Pakistan Wednesday hanged four men linked to the Taliban's massacre of more than 130 schoolchildren, with parents of victims saying they deserved "no forgiveness" as the attack anniversary approached.
The executions, which officials said were carried out Wednesday morning at a prison in the northwestern city of Kohat, were the first in connection with the December 16 attack on an army-run school in the northwestern city of Peshawar. The army has put the final toll at 151 killed, 134 of them children.
Survivors of the assault said they were happy to hear of the executions. But fathers of the victims who gathered in Peshawar Wednesday said the hangings should have been carried out in public squares.
"All the nation wanted to see these animals hanged publicly so others would not dare follow their example," said Abid Raza Bangash, an engineer whose 15-year-old son Rafique Raza Bangash was killed.
A Kohat police official named the militants as Maulvi Abdus Salam, Hazrat Ali, Mujeebur Rehman and Sabeel, alias Yahya. The army on Monday issued a so-called black warrant confirming their executions were imminent.
Their role in the massacre has not been made public.
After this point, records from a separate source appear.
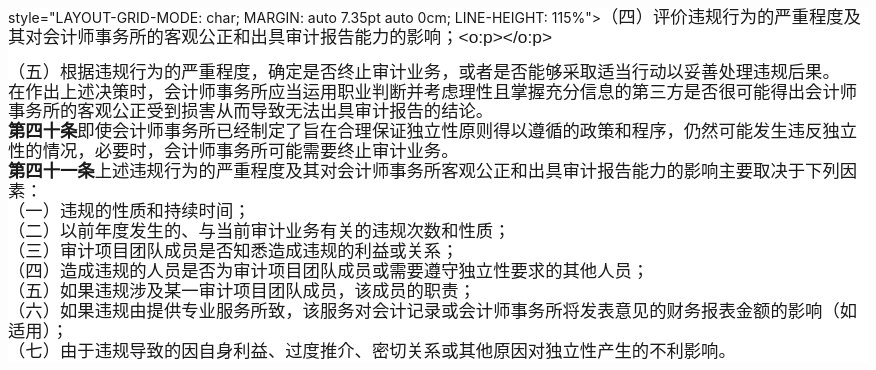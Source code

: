 style="LAYOUT-GRID-MODE: char; MARGIN: auto 7.35pt auto 0cm; LINE-HEIGHT: 115%"><SPAN 
style='FONT-SIZE: 13pt; FONT-FAMILY: "微软雅黑",sans-serif; LINE-HEIGHT: 115%; mso-bidi-font-family: "Times New Roman"'>（四）评价违规行为的严重程度及其对会计师事务所的客观公正和出具审计报告能力的影响；<SPAN 
lang=EN-US><o:p></o:p></SPAN></SPAN></P>
<P class=MsoNormal 
style="LAYOUT-GRID-MODE: char; MARGIN: auto 7.35pt auto 0cm; LINE-HEIGHT: 115%"><SPAN 
style='FONT-SIZE: 13pt; FONT-FAMILY: "微软雅黑",sans-serif; LINE-HEIGHT: 115%; mso-bidi-font-family: "Times New Roman"'>（五）根据违规行为的严重程度，确定是否终止审计业务，或者是否能够采取适当行动以妥善处理违规后果。<SPAN 
lang=EN-US><o:p></o:p></SPAN></SPAN></P>
<P class=MsoNormal 
style="LAYOUT-GRID-MODE: char; MARGIN: auto 7.35pt auto 0cm; LINE-HEIGHT: 115%"><SPAN 
style='FONT-SIZE: 13pt; FONT-FAMILY: "微软雅黑",sans-serif; LINE-HEIGHT: 115%; mso-bidi-font-family: "Times New Roman"'>在作出上述决策时，会计师事务所应当运用职业判断并考虑理性且掌握充分信息的第三方是否很可能得出会计师事务所的客观公正受到损害从而导致无法出具审计报告的结论。<SPAN 
lang=EN-US><o:p></o:p></SPAN></SPAN></P>
<P class=MsoNormal 
style="LAYOUT-GRID-MODE: char; MARGIN: auto 7.35pt auto 0cm; LINE-HEIGHT: 115%"><B><SPAN 
style='FONT-SIZE: 13pt; FONT-FAMILY: "微软雅黑",sans-serif; LINE-HEIGHT: 115%; mso-bidi-font-family: "Times New Roman"'>第四十条</SPAN></B><SPAN 
style='FONT-SIZE: 13pt; FONT-FAMILY: "微软雅黑",sans-serif; LINE-HEIGHT: 115%; mso-bidi-font-family: "Times New Roman"'>即使会计师事务所已经制定了旨在合理保证独立性原则得以遵循的政策和程序，仍然可能发生违反独立性的情况，必要时，会计师事务所可能需要终止审计业务。<SPAN 
lang=EN-US><o:p></o:p></SPAN></SPAN></P>
<P class=MsoNormal 
style="LAYOUT-GRID-MODE: char; MARGIN: auto 7.35pt auto 0cm; LINE-HEIGHT: 115%"><B><SPAN 
style='FONT-SIZE: 13pt; FONT-FAMILY: "微软雅黑",sans-serif; LINE-HEIGHT: 115%; mso-bidi-font-family: "Times New Roman"'>第四十一条</SPAN></B><SPAN 
style='FONT-SIZE: 13pt; FONT-FAMILY: "微软雅黑",sans-serif; LINE-HEIGHT: 115%; mso-bidi-font-family: "Times New Roman"'>上述违规行为的严重程度及其对会计师事务所客观公正和出具审计报告能力的影响主要取决于下列因素：<SPAN 
lang=EN-US><o:p></o:p></SPAN></SPAN></P>
<P class=MsoNormal 
style="LAYOUT-GRID-MODE: char; MARGIN: auto 7.35pt auto 0cm; LINE-HEIGHT: 115%"><SPAN 
style='FONT-SIZE: 13pt; FONT-FAMILY: "微软雅黑",sans-serif; LINE-HEIGHT: 115%; mso-bidi-font-family: "Times New Roman"'>（一）违规的性质和持续时间；<SPAN 
lang=EN-US><o:p></o:p></SPAN></SPAN></P>
<P class=MsoNormal 
style="LAYOUT-GRID-MODE: char; MARGIN: auto 7.35pt auto 0cm; LINE-HEIGHT: 115%"><SPAN 
style='FONT-SIZE: 13pt; FONT-FAMILY: "微软雅黑",sans-serif; LINE-HEIGHT: 115%; mso-bidi-font-family: "Times New Roman"'>（二）以前年度发生的、与当前审计业务有关的违规次数和性质；<SPAN 
lang=EN-US><o:p></o:p></SPAN></SPAN></P>
<P class=MsoNormal 
style="LAYOUT-GRID-MODE: char; MARGIN: auto 7.35pt auto 0cm; LINE-HEIGHT: 115%"><SPAN 
style='FONT-SIZE: 13pt; FONT-FAMILY: "微软雅黑",sans-serif; LINE-HEIGHT: 115%; mso-bidi-font-family: "Times New Roman"'>（三）审计项目团队成员是否知悉造成违规的利益或关系；<SPAN 
lang=EN-US><o:p></o:p></SPAN></SPAN></P>
<P class=MsoNormal 
style="LAYOUT-GRID-MODE: char; MARGIN: auto 7.35pt auto 0cm; LINE-HEIGHT: 115%"><SPAN 
style='FONT-SIZE: 13pt; FONT-FAMILY: "微软雅黑",sans-serif; LINE-HEIGHT: 115%; mso-bidi-font-family: "Times New Roman"'>（四）造成违规的人员是否为审计项目团队成员或需要遵守独立性要求的其他人员；<SPAN 
lang=EN-US><o:p></o:p></SPAN></SPAN></P>
<P class=MsoNormal 
style="LAYOUT-GRID-MODE: char; MARGIN: auto 7.35pt auto 0cm; LINE-HEIGHT: 115%"><SPAN 
style='FONT-SIZE: 13pt; FONT-FAMILY: "微软雅黑",sans-serif; LINE-HEIGHT: 115%; mso-bidi-font-family: "Times New Roman"'>（五）如果违规涉及某一审计项目团队成员，该成员的职责；<SPAN 
lang=EN-US><o:p></o:p></SPAN></SPAN></P>
<P class=MsoNormal 
style="LAYOUT-GRID-MODE: char; MARGIN: auto 7.35pt auto 0cm; LINE-HEIGHT: 115%"><SPAN 
style='FONT-SIZE: 13pt; FONT-FAMILY: "微软雅黑",sans-serif; LINE-HEIGHT: 115%; mso-bidi-font-family: "Times New Roman"'>（六）如果违规由提供专业服务所致，该服务对会计记录或会计师事务所将发表意见的财务报表金额的影响（如适用）；<SPAN 
lang=EN-US><o:p></o:p></SPAN></SPAN></P>
<P class=MsoNormal 
style="LAYOUT-GRID-MODE: char; MARGIN: auto 7.35pt auto 0cm; LINE-HEIGHT: 115%"><SPAN 
style='FONT-SIZE: 13pt; FONT-FAMILY: "微软雅黑",sans-serif; LINE-HEIGHT: 115%; mso-bidi-font-family: "Times New Roman"'>（七）由于违规导致的因自身利益、过度推介、密切关系或其他原因对独立性产生的不利影响。<SPAN 
lang=EN-US><o:p></o:p></SPAN></SPAN></P>
<P class=MsoNormal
The gunmen were all reported killed by security forces.
The attack was Pakistan's deadliest, and shocked and outraged a country already scarred by nearly a decade of extremism.
"The rest should be caught too, no one should be spared," survivor Waheed Anjum, 18, told AFP.
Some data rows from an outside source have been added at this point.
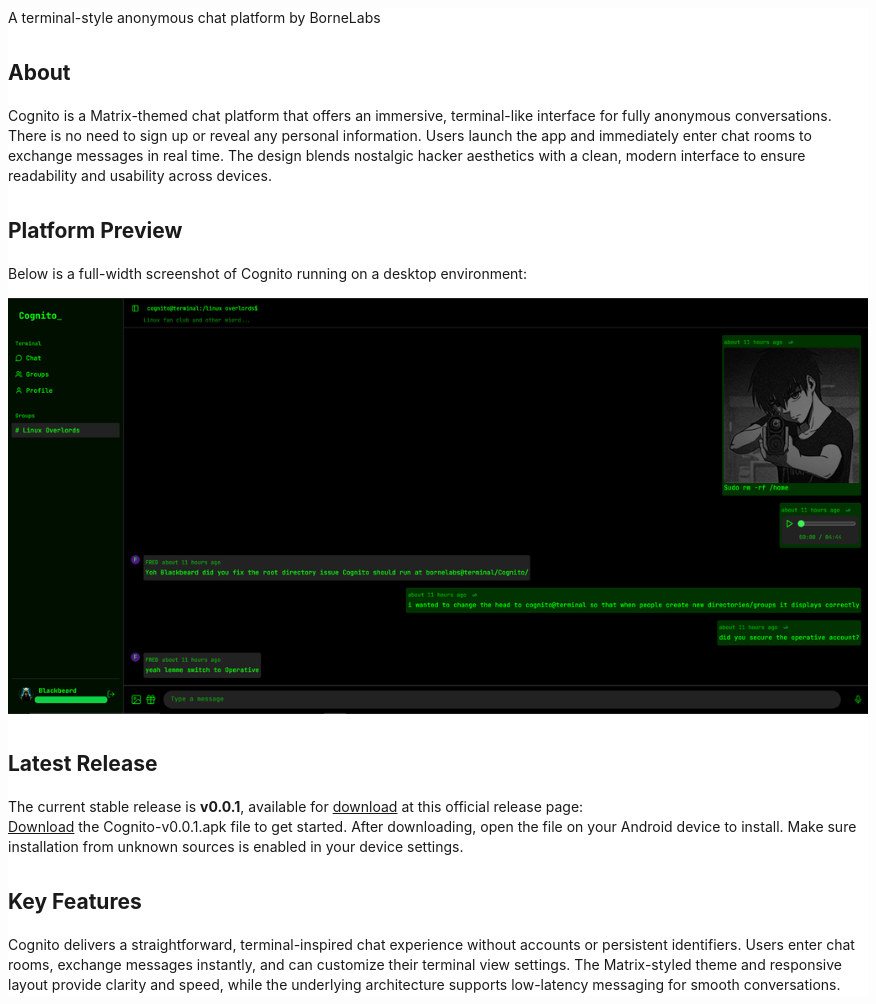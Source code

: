 A terminal-style anonymous chat platform by BorneLabs

</div>

## About

Cognito is a Matrix-themed chat platform that offers an immersive, terminal-like interface for fully anonymous conversations. There is no need to sign up or reveal any personal information. Users launch the app and immediately enter chat rooms to exchange messages in real time. The design blends nostalgic hacker aesthetics with a clean, modern interface to ensure readability and usability across devices.

## Platform Preview

Below is a full-width screenshot of Cognito running on a desktop environment:

<img src="https://github.com/cognito-terminal/cognito-mobile-app/blob/main/APK/v0.0.1/v0.0.1-Screenshots/PC.png" width="100%" alt="Cognito on Desktop"/>

## Latest Release

The current stable release is **v0.0.1**, available for [download](https://github.com/cognito-terminal/cognito-mobile-app/releases/download/v0.0.1/Cognito-v0.0.1.apk) at this official release page:  
[Download](https://github.com/cognito-terminal/cognito-mobile-app/releases/download/v0.0.1/Cognito-v0.0.1.apk) the Cognito-v0.0.1.apk file to get started. After downloading, open the file on your Android device to install. Make sure installation from unknown sources is enabled in your device settings.

## Key Features

Cognito delivers a straightforward, terminal-inspired chat experience without accounts or persistent identifiers. Users enter chat rooms, exchange messages instantly, and can customize their terminal view settings. The Matrix-styled theme and responsive layout provide clarity and speed, while the underlying architecture supports low-latency messaging for smooth conversations.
Anjum, who was 17 at the time of the attack, was struck by three bullets, one in each arm and one in his chest.
"They shouldn't have been hanged from prisons, they should have been hanged from squares," his father Momin Khan Khattak added.
"There is no forgiveness in our hearts after what they did to our children."
- 'Other sons will be safer' -
Some 20 fathers gathered for an emotional meeting in Peshawar Wednesday, with several in tears and many angrily echoing the call for the gunmen to have been hanged in public.
Parents of the Peshawar victims meet regularly, and Wednesday's gathering had been scheduled before news of the hangings broke.
The fathers were seeking to present demands to the government that their children be awarded Pakistan's highest civilian honour, the Nishan-e-Pakistan.
Other parents told AFP the executions would deter future attacks.
"The parents of the schoolchildren have long been demanding that the terrorists be severely punished, and today we are satisfied our demands have been met," said Ajoon Khan, who lost his only son.
"The hangings won't bring back my son, but now other people's sons will be kept safer," said Tufail Ahmed Khan, who lost one son while another was wounded.
The attack prompted a nationwide crackdown on extremism, with the establishment of military courts and the resumption of capital punishment after a six-year moratorium.
In August, after a military trial that took place behind closed doors, the army announced that six militants linked to the Peshawar assault would be executed, while a seventh was given a life sentence.
The four executed Wednesday were the first to be hanged after those convictions. The International Commission of Jurists has condemned the military courts as "secret, opaque" and in violation of fair trial obligations.
Rights groups have also criticised the resumption of executions, accusing Pakistan of hanging an estimated 300 people in less than a year -- the majority of whom had not been convicted of extremism. No official figures are available.
Last month Prime Minister Nawaz Sharif directed the president to reject the convicts' appeals against their sentences, saying they deserved "no mercy".
An official at the prison said the men had a final meeting with their families on Tuesday night. The bodies have been handed over to relatives, security officials said.